Keep Trying, Keep Failing
I recently read Brené Brown’s Dare to Lead, and when I got to the part on “empathy fails,” I almost gave up. I’ve done them all. Made every mistake. Failed in every way there is to fail. And I’m supposed to be a communication expert! I was so discouraged that for a split second I was ready to give up not only on the book, but on my career and all relationships, too.
Not that I’m melodramatic or anything.
But here’s the wonderful and terrible thing about communication: It’s a skill. And all skills require practice. That’s wonderful, because that means anyone can improve if you’re willing to work. Terrible because … it requires work.
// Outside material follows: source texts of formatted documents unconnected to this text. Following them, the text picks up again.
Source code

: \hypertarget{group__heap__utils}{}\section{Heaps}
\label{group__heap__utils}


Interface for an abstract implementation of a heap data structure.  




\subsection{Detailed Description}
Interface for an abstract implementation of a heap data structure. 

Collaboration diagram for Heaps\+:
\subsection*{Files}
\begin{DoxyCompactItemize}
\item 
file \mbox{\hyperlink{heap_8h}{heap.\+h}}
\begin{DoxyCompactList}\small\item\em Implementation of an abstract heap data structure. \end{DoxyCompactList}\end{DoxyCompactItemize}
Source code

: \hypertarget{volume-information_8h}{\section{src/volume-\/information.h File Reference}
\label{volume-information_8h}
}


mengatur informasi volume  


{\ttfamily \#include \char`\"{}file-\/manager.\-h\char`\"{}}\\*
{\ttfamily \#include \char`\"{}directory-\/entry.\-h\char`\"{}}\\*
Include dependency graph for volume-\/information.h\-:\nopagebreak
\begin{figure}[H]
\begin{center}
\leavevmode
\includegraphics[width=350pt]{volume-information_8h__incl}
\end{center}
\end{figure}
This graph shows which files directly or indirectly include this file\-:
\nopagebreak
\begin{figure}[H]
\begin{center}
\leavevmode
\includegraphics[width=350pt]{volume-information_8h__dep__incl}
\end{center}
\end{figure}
In the Information Age, we don’t like the idea of practice. We expect to see and then know. Once something is in your head, it should show up in your life, right? You read the blog. You watched the video. You even attended a training! You ask, “Why can’t I DO this yet? “
But you don’t actually become skilled at something until you do it, use it, try it and fail at it over and over and over again. Almost everything you do in life is learned behavior. Right now, aren’t you reading this blog? There was a time you couldn’t read. Did you take a step today? There was a time you couldn’t walk. Did you use a toilet today? Congratulations! There was a time you weren’t potty trained. And all of those “skills” that you take for granted today took time, effort, attention, and practice before you could do them consistently. (Thank goodness you were willing to work at the potty training!)
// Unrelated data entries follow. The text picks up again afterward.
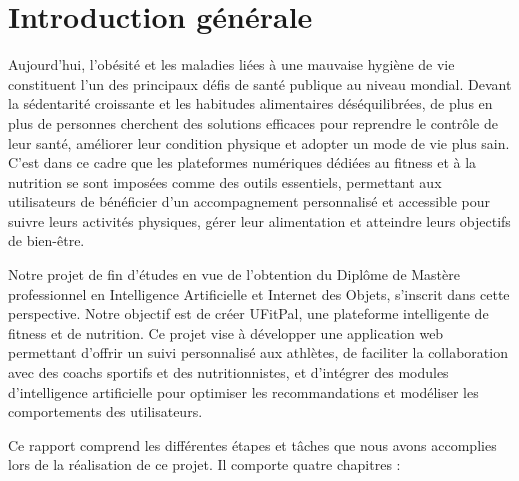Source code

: ﻿\documentclass[a4paper,12pt]{report}
\begin{document}
\sloppy
{}

\tableofcontents
\newpage

\listoftables
{}
\newpage

\listoffigures
{}
\newpage

\setcounter{page}{1}
\chapter*{Introduction générale}

Aujourd'hui, l'obésité et les maladies liées à une mauvaise hygiène de vie constituent l'un des principaux défis de santé publique au niveau mondial. Devant la sédentarité croissante et les habitudes alimentaires déséquilibrées, de plus en plus de personnes cherchent des solutions efficaces pour reprendre le contrôle de leur santé, améliorer leur condition physique et adopter un mode de vie plus sain. C'est dans ce cadre que les plateformes numériques dédiées au fitness et à la nutrition se sont imposées comme des outils essentiels, permettant aux utilisateurs de bénéficier d'un accompagnement personnalisé et accessible pour suivre leurs activités physiques, gérer leur alimentation et atteindre leurs objectifs de bien-être.



Notre projet de fin d'études en vue de l'obtention du Diplôme de Mastère professionnel en Intelligence Artificielle et Internet des Objets, s'inscrit dans cette perspective. Notre objectif est de créer UFitPal, une plateforme intelligente de fitness et de nutrition. Ce projet vise à développer une application web permettant d'offrir un suivi personnalisé aux athlètes, de faciliter la collaboration avec des coachs sportifs et des nutritionnistes, et d'intégrer des modules d'intelligence artificielle pour optimiser les recommandations et
 modéliser les comportements des utilisateurs.

Ce rapport comprend les différentes étapes et tâches que nous avons accomplies lors de la réalisation de ce projet. Il comporte quatre chapitres :
\end{document}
As Daniel Coyle points out in his book The Talent Code, “A skill, once gained, feels utterly natural, as if it’s something we’ve always possessed.” That’s because the more you practice the skill, the more insulation (myelin, in neuroscience terms) your brain gives that circuit. But in the beginning, the new skill feels anything but natural! Says Coyle, “Struggle is not optional—it’s neurologically required: in order to get your circuit to fire optimally, you must by definition fire the circuit sub-optimally; you must make mistakes and pay attention to these mistakes; you must slowly teach yourself your circuit. You must also keep firing the circuit—i.e., practicing—in order to keep myelin functioning properly.”
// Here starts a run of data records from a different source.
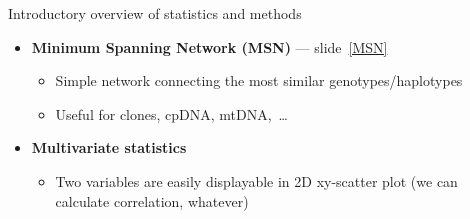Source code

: \documentclass[compress, ucs, xelatex, 11pt, xcolor=svgnames,
  hyperref={
    bookmarks=true,
    unicode=true,
    colorlinks=true,
    pdftitle={Molecular data in R},
    plainpages=false,
    pdfauthor={Vojtech Zeisek},
    pdfsubject={Course about phylogeny and evolution in R},
    pdfcreator={XeLaTeX},
    pdfkeywords={R, evolution, phylogeny, molecular data},
    linkcolor=Tomato,
    anchorcolor=SaddleBrown,
    citecolor=Goldenrod,
    filecolor=DarkMagenta,
    menucolor=Sienna,
    urlcolor=DarkTurquoise,
    pdftex},
  url={hyphens, lowtilde} %
  ]{beamer}
\begin{document}
\begin{frame}[allowframebreaks]{Introductory overview of statistics and methods}
\begin{itemize}
\begin{itemize}
\begin{itemize}
      \end{itemize}
      \item \textbf{Hierarchical clustering} --- from slide~\ref{hierclust}
      \begin{itemize}
	\item Several methods clustering individuals according to their (dis)similarity from top or down into clusters
	\item (Un)weighted per-group mean average (\textbf{U/WPGMA}) and others
	\item Used more in ecology, for genetic data not so much anymore (following methods use to produce better results)
      \end{itemize}
      \item \textbf{Neighbor-Joining (NJ)} --- from slide~\ref{NJ}
      \begin{itemize}
	\item A~tree starting from the two most similar individuals and connecting in the next steps next and next the most similar individual
	\item In some cases artificially chains individuals
	\item Several methods try to improve it --- slide~\ref{NJ-replacement}
      \end{itemize}
      \item \textbf{Principal Coordinates Analysis (PCoA)} --- from slide~\ref{pcoa}
      \begin{itemize}
	\item The most common method of multivariate statistics for genetic data
	\item Shows individuals in 2D scatter plot to retain maximum variability (by finding correlations among loci)
      \end{itemize}
    \end{itemize}
    \item \textbf{Minimum Spanning Network (MSN)} --- slide~\ref{MSN}
    \begin{itemize}
      \item Simple network connecting the most similar genotypes/haplotypes
      \item Useful for clones, cpDNA, mtDNA,~\ldots
      \end{itemize}
    \item \textbf{Multivariate statistics}
    \begin{itemize}
      \item Two variables are easily displayable in 2D xy-scatter plot (we can calculate correlation, whatever)

\end{itemize}
\end{itemize}
\end{frame}
\end{document}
This is what makes “the greats” in any field great. They constantly hone their craft. They push their limits, notice their mistakes, fix them… and try again. They read. They watch videos. They attend trainings. And then they put that knowledge to WORK, imperfectly at first. They struggle.
If you want to be a great leader (or a great manager, a great salesperson, a great lawyer, a great teacher…), you need to learn and practice excellent communication skills until they become habit. Breathing, pausing, gesturing, claiming space… to get these skills in your life, you need to try them, fail at them, and try them again.
Understanding a concept won’t change your life. Applying it to your life will. But that’s a vulnerable position to put yourself in, because you will screw up sometimes. Great leaders always do their best, and they understand that sometimes their best is still pretty crappy. But if you keep working, keep trying, keep applying, keep fixing, keeping honing, eventually your best can become THE Best.